Raspberry Pi Performance: Adding ZRAM and Changing Kernel Parameters

A couple of weeks ago I posted Pinebook Pro review. Since the Raspberry Pi 4 is also based on ARM, some of the optimizations mentioned in the previous article are quite suitable for it. I would like to share these tricks and see if you experience the same performance improvements.

After installing the Raspberry Pi in your home server room I noticed that in moments of lack of RAM, it became very unresponsive and even hung up. To solve this problem, I added ZRAM and made a few changes to the kernel parameters.

Activating ZRAM on Raspberry Pi

Raspberry Pi Performance: Adding ZRAM and Changing Kernel Parameters

ZRAM creates a block storage in RAM named /dev/zram0 (or 1, 2, 3, etc.). The pages written there are compressed and stored in memory. This allows for very fast I/O and also frees up memory through compression.

The Raspberry Pi 4 comes with 1, 2, 4, or 8GB of RAM. I will be using the 1 GB model, so adjust the instructions depending on your model. With 1 GB of ZRAM, the default swap file (slow!) will be used less frequently. I used such a script zram-swap for installation and automatic configuration.

Instructions are provided in the repository linked above. Installation:

git clone https://github.com/foundObjects/zram-swap.git
cd zram-swap && sudo ./install.sh

If you want to edit the config:

vi /etc/default/zram-swap

In addition, you can activate ZRAM by setting zram-tools. If you use this method, be sure to edit the config in file /etc/default/zramswap, and install about 1GB ZRAM:

sudo apt install zram-tools

Once installed, you can view ZRAM storage statistics with the following command:

sudo cat /proc/swaps
Filename				Type		Size	Used	Priority
/var/swap                               file		102396	0	-2
/dev/zram0                              partition	1185368	265472	5
pi@raspberrypi:~ $

Adding Kernel Options for Better ZRAM Usage

Now let's fix the system behavior when the Raspberry Pi switches to swap at the last moment, which often leads to freezes. Let's add some lines to the file /etc/sysctl.conf and reboot.

These lines 1) delay the inevitable exhaustion of memory, by increasing the pressure on the kernel cache and 2) start preparing for memory exhaustion earlier, initiating paging in advance. But it will be a much more efficient paging of compressed memory via ZRAM!

Here are the lines to be added at the end of the file /etc/sysctl.conf:

vm.vfs_cache_pressure=500
vm.swappiness=100
vm.dirty_background_ratio=1
vm.dirty_ratio=50

Then reboot the system or activate the edits with the following command:

sudo sysctl --system

vm.vfs_cache_pressure=500 increases pressure on the cache, which increases the kernel's tendency to reclaim memory used for caching directory and index objects. You will use less memory over a longer period of time. The drastic drop in performance is offset by earlier swapping.

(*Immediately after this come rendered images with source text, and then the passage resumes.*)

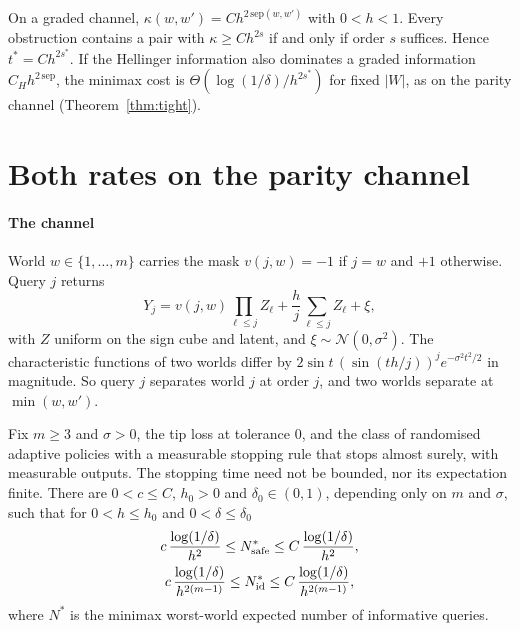 \begin{theorem}
\label{thm:order}
On a graded channel, $\kappa(w,w')=Ch^{2\,\mathrm{sep}(w,w')}$ with $0<h<1$. Every obstruction
contains a pair with $\kappa\ge Ch^{2s}$ if and only if order $s$ suffices. Hence
$t^{*}=Ch^{2s^{*}}$. If the Hellinger information also dominates a graded information
$C_{H}h^{2\,\mathrm{sep}}$, the minimax cost is $\Theta(\log(1/\delta)/h^{2s^{*}})$ for fixed $|W|$, as on
the parity channel (Theorem~\ref{thm:tight}).
\end{theorem}


\section{Both rates on the parity channel}
\label{sec:parity}

\paragraph{The channel} World $w\in\{1,\dots,m\}$ carries the mask $v(j,w)=-1$ if $j=w$ and $+1$
otherwise. Query $j$ returns
\[
Y_{j}=v(j,w)\prod_{\ell\le j}Z_{\ell}+\frac hj\sum_{\ell\le j}Z_{\ell}+\xi,
\]
with $Z$ uniform on the sign cube and latent, and $\xi\sim\mathcal N(0,\sigma^{2})$. The
characteristic functions of two worlds differ by $2\sin t\,(\sin(th/j))^{j}e^{-\sigma^{2}t^{2}/2}$
in magnitude. So query $j$ separates world $j$ at order $j$, and two worlds separate at
$\min(w,w')$.


\begin{theorem}
\label{thm:endpoint}
Fix $m\ge3$ and $\sigma>0$, the tip loss at tolerance $0$, and the class of randomised adaptive
policies with a measurable stopping rule that stops almost surely, with measurable outputs. The
stopping time need not be bounded, nor its expectation finite. There are $0<c\le C$, $h_{0}>0$
and $\delta_{0}\in(0,1)$, depending only on $m$ and $\sigma$, such that for $0<h\le h_{0}$ and
$0<\delta\le\delta_{0}$
\begin{gather*}
c\,\frac{\log(1/\delta)}{h^{2}}\le N^{*}_{\rm safe}\le C\,\frac{\log(1/\delta)}{h^{2}},\\
c\,\frac{\log(1/\delta)}{h^{2(m-1)}}\le N^{*}_{\rm id}\le C\,\frac{\log(1/\delta)}{h^{2(m-1)}},
\end{gather*}
where $N^{*}$ is the minimax worst-world expected number of informative queries.
\end{theorem}

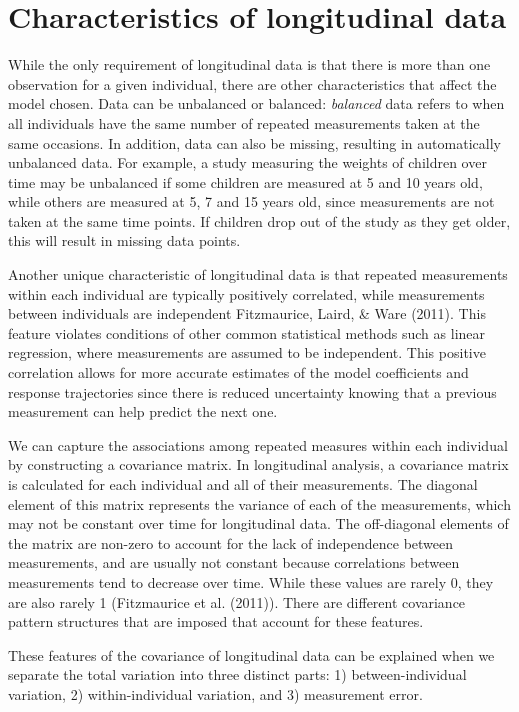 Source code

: \documentclass[12pt, twoside]{amherstthesis}
\begin{document}
\hypertarget{characteristics-of-longitudinal-data}{%
\section{Characteristics of longitudinal data}\label{characteristics-of-longitudinal-data}}

While the only requirement of longitudinal data is that there is more than one observation for a given individual, there are other characteristics that affect the model chosen. Data can be unbalanced or balanced: \emph{balanced} data refers to when all individuals have the same number of repeated measurements taken at the same occasions. In addition, data can also be missing, resulting in automatically unbalanced data. For example, a study measuring the weights of children over time may be unbalanced if some children are measured at 5 and 10 years old, while others are measured at 5, 7 and 15 years old, since measurements are not taken at the same time points. If children drop out of the study as they get older, this will result in missing data points.

Another unique characteristic of longitudinal data is that repeated measurements within each individual are typically positively correlated, while measurements between individuals are independent Fitzmaurice, Laird, \& Ware (2011). This feature violates conditions of other common statistical methods such as linear regression, where measurements are assumed to be independent. This positive correlation allows for more accurate estimates of the model coefficients and response trajectories since there is reduced uncertainty knowing that a previous measurement can help predict the next one.

We can capture the associations among repeated measures within each individual by constructing a covariance matrix. In longitudinal analysis, a covariance matrix is calculated for each individual and all of their measurements. The diagonal element of this matrix represents the variance of each of the measurements, which may not be constant over time for longitudinal data. The off-diagonal elements of the matrix are non-zero to account for the lack of independence between measurements, and are usually not constant because correlations between measurements tend to decrease over time. While these values are rarely 0, they are also rarely 1 (Fitzmaurice et al. (2011)). There are different covariance pattern structures that are imposed that account for these features.

These features of the covariance of longitudinal data can be explained when we separate the total variation into three distinct parts: 1) between-individual variation, 2) within-individual variation, and 3) measurement error.
\end{document}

vm.swappiness = 100 increases the parameter for how aggressively the kernel will swap pages of memory, since we use ZRAM first.

vm.dirty_background_ratio=1 & vm.dirty_ratio=50 β€” background processes will start recording as soon as the 1% limit is reached, but the system will not force synchronous I/O until it reaches 50% dirty_ratio.

These four lines (when used with ZRAM) will help improve performance if you have inevitably RAM runs out and the transition to swap begins, like mine. Knowing this fact, and also taking into account the memory compression in ZRAM by a factor of three, it is better to start this swap early.

Cache pressure helps because we're basically saying to the kernel, "Hey, look, I don't have extra memory to use for cache, so please get rid of it as soon as possible and only keep the most used/important data."

Even with less caching, if over time most of the installed memory is taken up, the kernel will start the op-swap much sooner, so that CPU (compression) and swap I/O won't pull to the last and use all resources at once when it's too late. ZRAM uses a bit of CPU for compression, but on most low-memory systems this has a much smaller performance impact than a swap without ZRAM.

In conclusion

Let's look at the result again:

pi@raspberrypi:~ $ free -h
total used free shared buff/cache available
Mem: 926Mi 471Mi 68Mi 168Mi 385Mi 232Mi
Swap: 1.2Gi 258Mi 999Mi

pi@raspberrypi:~ $ sudo cat /proc/swaps 
Filename Type Size Used Priority
/var/swap file 102396 0 -2
/dev/zram0 partition 1185368 264448 5

264448 in ZRAM is almost one gigabyte of uncompressed data. Everything went into ZRAM and nothing went into the much slower swap file. Try these settings for yourself, they work on all Raspberry Pi models. My unusable hanging system has turned into a workable and stable one.

In the near future, I hope to continue and update this article with some of the results of testing the system before and after installing ZRAM. Now I just don't have time for it. In the meantime, feel free to run your own tests and let me know in the comments. The Raspberry Pi 4 is a beast with these settings. Enjoy!